→ **What you should do**: Exactly as written, return the entries below, minus any pictures.

++++++++

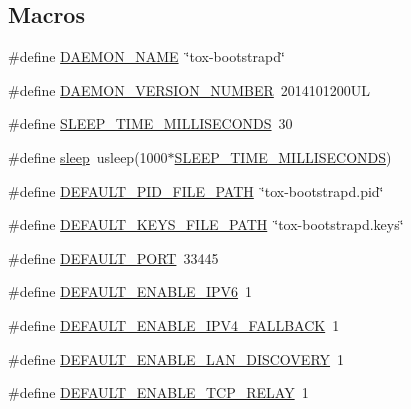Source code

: \subsection*{Macros}
\begin{DoxyCompactItemize}
\item 
\#define \hyperlink{tox-bootstrapd_8c_a5ea777c6fb1dd39fda46cdf97a6949a5}{D\+A\+E\+M\+O\+N\+\_\+\+N\+A\+M\+E}~\char`\"{}tox-\/bootstrapd\char`\"{}
\item 
\#define \hyperlink{tox-bootstrapd_8c_a63112447ca129c284247c8b29b32b838}{D\+A\+E\+M\+O\+N\+\_\+\+V\+E\+R\+S\+I\+O\+N\+\_\+\+N\+U\+M\+B\+E\+R}~2014101200\+U\+L
\item 
\#define \hyperlink{tox-bootstrapd_8c_afb56b9187945a9a5a8ae0b48fb918b37}{S\+L\+E\+E\+P\+\_\+\+T\+I\+M\+E\+\_\+\+M\+I\+L\+L\+I\+S\+E\+C\+O\+N\+D\+S}~30
\item 
\#define \hyperlink{tox-bootstrapd_8c_acc8612feeec5f569b1e096e3110d0dca}{sleep}~usleep(1000$\ast$\hyperlink{tox-bootstrapd_8c_afb56b9187945a9a5a8ae0b48fb918b37}{S\+L\+E\+E\+P\+\_\+\+T\+I\+M\+E\+\_\+\+M\+I\+L\+L\+I\+S\+E\+C\+O\+N\+D\+S})
\item 
\#define \hyperlink{tox-bootstrapd_8c_a3229500bf4d840c088746e1a6482210d}{D\+E\+F\+A\+U\+L\+T\+\_\+\+P\+I\+D\+\_\+\+F\+I\+L\+E\+\_\+\+P\+A\+T\+H}~\char`\"{}tox-\/bootstrapd.\+pid\char`\"{}
\item 
\#define \hyperlink{tox-bootstrapd_8c_a1bdc61234638275814834465df95908a}{D\+E\+F\+A\+U\+L\+T\+\_\+\+K\+E\+Y\+S\+\_\+\+F\+I\+L\+E\+\_\+\+P\+A\+T\+H}~\char`\"{}tox-\/bootstrapd.\+keys\char`\"{}
\item 
\#define \hyperlink{tox-bootstrapd_8c_a16b710f592bf8f7900666392adc444dc}{D\+E\+F\+A\+U\+L\+T\+\_\+\+P\+O\+R\+T}~33445
\item 
\#define \hyperlink{tox-bootstrapd_8c_a67663ba00c576efce1226a3fd856cba6}{D\+E\+F\+A\+U\+L\+T\+\_\+\+E\+N\+A\+B\+L\+E\+\_\+\+I\+P\+V6}~1
\item 
\#define \hyperlink{tox-bootstrapd_8c_a51d848d37bbf1d506ca14f83ddd2e342}{D\+E\+F\+A\+U\+L\+T\+\_\+\+E\+N\+A\+B\+L\+E\+\_\+\+I\+P\+V4\+\_\+\+F\+A\+L\+L\+B\+A\+C\+K}~1
\item 
\#define \hyperlink{tox-bootstrapd_8c_a78c8c9f7a2ece92a6e6cab895c88962e}{D\+E\+F\+A\+U\+L\+T\+\_\+\+E\+N\+A\+B\+L\+E\+\_\+\+L\+A\+N\+\_\+\+D\+I\+S\+C\+O\+V\+E\+R\+Y}~1
\item 
\#define \hyperlink{tox-bootstrapd_8c_acfa79b0cd7c40eb8d55462d8b8fa0e17}{D\+E\+F\+A\+U\+L\+T\+\_\+\+E\+N\+A\+B\+L\+E\+\_\+\+T\+C\+P\+\_\+\+R\+E\+L\+A\+Y}~1
\item 

\end{DoxyCompactItemize}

++++++++

→ **Solution**:
Source code

: \subsection*{Macros}
\begin{DoxyCompactItemize}
\item 
\#define \hyperlink{tox-bootstrapd_8c_a5ea777c6fb1dd39fda46cdf97a6949a5}{D\+A\+E\+M\+O\+N\+\_\+\+N\+A\+M\+E}~\char`\"{}tox-\/bootstrapd\char`\"{}
\item 
\#define \hyperlink{tox-bootstrapd_8c_a63112447ca129c284247c8b29b32b838}{D\+A\+E\+M\+O\+N\+\_\+\+V\+E\+R\+S\+I\+O\+N\+\_\+\+N\+U\+M\+B\+E\+R}~2014101200\+U\+L
\item 
\#define \hyperlink{tox-bootstrapd_8c_afb56b9187945a9a5a8ae0b48fb918b37}{S\+L\+E\+E\+P\+\_\+\+T\+I\+M\+E\+\_\+\+M\+I\+L\+L\+I\+S\+E\+C\+O\+N\+D\+S}~30
\item 
\#define \hyperlink{tox-bootstrapd_8c_acc8612feeec5f569b1e096e3110d0dca}{sleep}~usleep(1000$\ast$\hyperlink{tox-bootstrapd_8c_afb56b9187945a9a5a8ae0b48fb918b37}{S\+L\+E\+E\+P\+\_\+\+T\+I\+M\+E\+\_\+\+M\+I\+L\+L\+I\+S\+E\+C\+O\+N\+D\+S})
\item 
\#define \hyperlink{tox-bootstrapd_8c_a3229500bf4d840c088746e1a6482210d}{D\+E\+F\+A\+U\+L\+T\+\_\+\+P\+I\+D\+\_\+\+F\+I\+L\+E\+\_\+\+P\+A\+T\+H}~\char`\"{}tox-\/bootstrapd.\+pid\char`\"{}
\item 
\#define \hyperlink{tox-bootstrapd_8c_a1bdc61234638275814834465df95908a}{D\+E\+F\+A\+U\+L\+T\+\_\+\+K\+E\+Y\+S\+\_\+\+F\+I\+L\+E\+\_\+\+P\+A\+T\+H}~\char`\"{}tox-\/bootstrapd.\+keys\char`\"{}
\item 
\#define \hyperlink{tox-bootstrapd_8c_a16b710f592bf8f7900666392adc444dc}{D\+E\+F\+A\+U\+L\+T\+\_\+\+P\+O\+R\+T}~33445
\item 
\#define \hyperlink{tox-bootstrapd_8c_a67663ba00c576efce1226a3fd856cba6}{D\+E\+F\+A\+U\+L\+T\+\_\+\+E\+N\+A\+B\+L\+E\+\_\+\+I\+P\+V6}~1
\item 
\#define \hyperlink{tox-bootstrapd_8c_a51d848d37bbf1d506ca14f83ddd2e342}{D\+E\+F\+A\+U\+L\+T\+\_\+\+E\+N\+A\+B\+L\+E\+\_\+\+I\+P\+V4\+\_\+\+F\+A\+L\+L\+B\+A\+C\+K}~1
\item 
\#define \hyperlink{tox-bootstrapd_8c_a78c8c9f7a2ece92a6e6cab895c88962e}{D\+E\+F\+A\+U\+L\+T\+\_\+\+E\+N\+A\+B\+L\+E\+\_\+\+L\+A\+N\+\_\+\+D\+I\+S\+C\+O\+V\+E\+R\+Y}~1
\item 
\#define \hyperlink{tox-bootstrapd_8c_acfa79b0cd7c40eb8d55462d8b8fa0e17}{D\+E\+F\+A\+U\+L\+T\+\_\+\+E\+N\+A\+B\+L\+E\+\_\+\+T\+C\+P\+\_\+\+R\+E\+L\+A\+Y}~1
\item 

\end{DoxyCompactItemize}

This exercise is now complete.